Вот так же жутко и необыкновенно было читать у Банделло о том, что он не раз видел, как Леонардо, «побуждаемый внезапной фантазией, в самый полдень, когда солнце стоит в зените… выходил из Старого замка, где лепил из глины изумительную конную статую…».

Но он не только видел Леонардо, он и слышал его! Это удивляет еще больше. И он слышал не обыденно-житейские речи (их, конечно, тоже!), а рассказ об Александре Македонском и Апеллесе. От великого художника античности Апеллеса не осталось ни одной картины, осталось имя, окруженное (как и имя Леонардо) легендами и мифами. Одна из легенд повествует о том, что Александру Македонскому захотелось, чтобы Апеллес нарисовал одну из его красивейших наложниц, Кампаспу, совсем обнаженной. «Апеллес, увидев нагое, совершеннейшей формы тело юной женщины, страстно в нее влюбился, и когда Александр узнал об этом, то под видом дара отослал ее Апеллесу. Александр был человек большой души… Он победил самого себя…»

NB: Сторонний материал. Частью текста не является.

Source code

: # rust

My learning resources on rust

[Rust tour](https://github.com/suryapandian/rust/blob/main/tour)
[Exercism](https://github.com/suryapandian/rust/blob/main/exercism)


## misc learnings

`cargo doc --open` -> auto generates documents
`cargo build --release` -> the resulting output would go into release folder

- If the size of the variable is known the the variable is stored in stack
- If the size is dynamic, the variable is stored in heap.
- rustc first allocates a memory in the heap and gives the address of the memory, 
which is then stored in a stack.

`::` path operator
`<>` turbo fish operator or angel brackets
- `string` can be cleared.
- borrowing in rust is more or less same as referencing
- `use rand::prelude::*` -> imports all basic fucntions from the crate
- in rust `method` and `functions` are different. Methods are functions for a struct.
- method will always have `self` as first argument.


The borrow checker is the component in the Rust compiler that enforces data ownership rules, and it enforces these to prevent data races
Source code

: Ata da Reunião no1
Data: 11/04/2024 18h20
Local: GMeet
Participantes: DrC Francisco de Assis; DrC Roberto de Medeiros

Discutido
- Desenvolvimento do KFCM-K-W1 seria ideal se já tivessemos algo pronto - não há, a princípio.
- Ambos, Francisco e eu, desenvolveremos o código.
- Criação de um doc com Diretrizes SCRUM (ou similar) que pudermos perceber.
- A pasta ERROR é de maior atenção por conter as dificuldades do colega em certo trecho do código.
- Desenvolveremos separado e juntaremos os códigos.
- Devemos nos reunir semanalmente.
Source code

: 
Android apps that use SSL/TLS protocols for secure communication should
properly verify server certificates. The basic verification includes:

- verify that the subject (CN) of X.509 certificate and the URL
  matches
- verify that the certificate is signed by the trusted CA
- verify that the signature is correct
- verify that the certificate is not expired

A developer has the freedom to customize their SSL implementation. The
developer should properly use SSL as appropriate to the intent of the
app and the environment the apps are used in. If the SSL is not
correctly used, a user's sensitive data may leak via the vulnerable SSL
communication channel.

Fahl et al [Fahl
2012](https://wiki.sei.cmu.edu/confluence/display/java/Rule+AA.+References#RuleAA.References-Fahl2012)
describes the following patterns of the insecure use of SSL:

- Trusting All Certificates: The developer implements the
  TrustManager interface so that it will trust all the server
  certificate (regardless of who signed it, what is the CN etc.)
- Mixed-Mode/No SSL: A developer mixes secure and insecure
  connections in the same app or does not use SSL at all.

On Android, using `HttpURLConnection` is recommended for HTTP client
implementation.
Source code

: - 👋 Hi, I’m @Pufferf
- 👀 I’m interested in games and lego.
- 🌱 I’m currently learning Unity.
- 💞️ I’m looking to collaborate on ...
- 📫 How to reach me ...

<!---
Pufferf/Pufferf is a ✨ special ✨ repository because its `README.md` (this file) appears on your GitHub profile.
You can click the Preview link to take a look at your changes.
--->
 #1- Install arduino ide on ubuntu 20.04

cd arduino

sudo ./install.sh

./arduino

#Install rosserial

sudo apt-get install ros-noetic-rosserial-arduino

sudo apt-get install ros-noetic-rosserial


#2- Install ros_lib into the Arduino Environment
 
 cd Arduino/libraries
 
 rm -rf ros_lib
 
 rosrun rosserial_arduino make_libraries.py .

В этом рассказе, переданном Банделло, явно ощущается тоска Леонардо да Винчи по могущественному покровителю, понимающему ум и сердце художника, по «человеку большой души». Но Леонардо посчастливилось меньше: он не нашел такого покровителя (а в эпоху итальянского Ренессанса, несмотря на торжество искусств, художник без покровителя был беззащитен). Леонардо не нашел «человека большой души» ни в Лоренцо Медичи, ни в Лодовико Моро, ни в папе Льве X… Тоска по покровителю, который бы его понимал, и увела Леонардо из родной Италии во Францию, в замок Клу, к Франциску I.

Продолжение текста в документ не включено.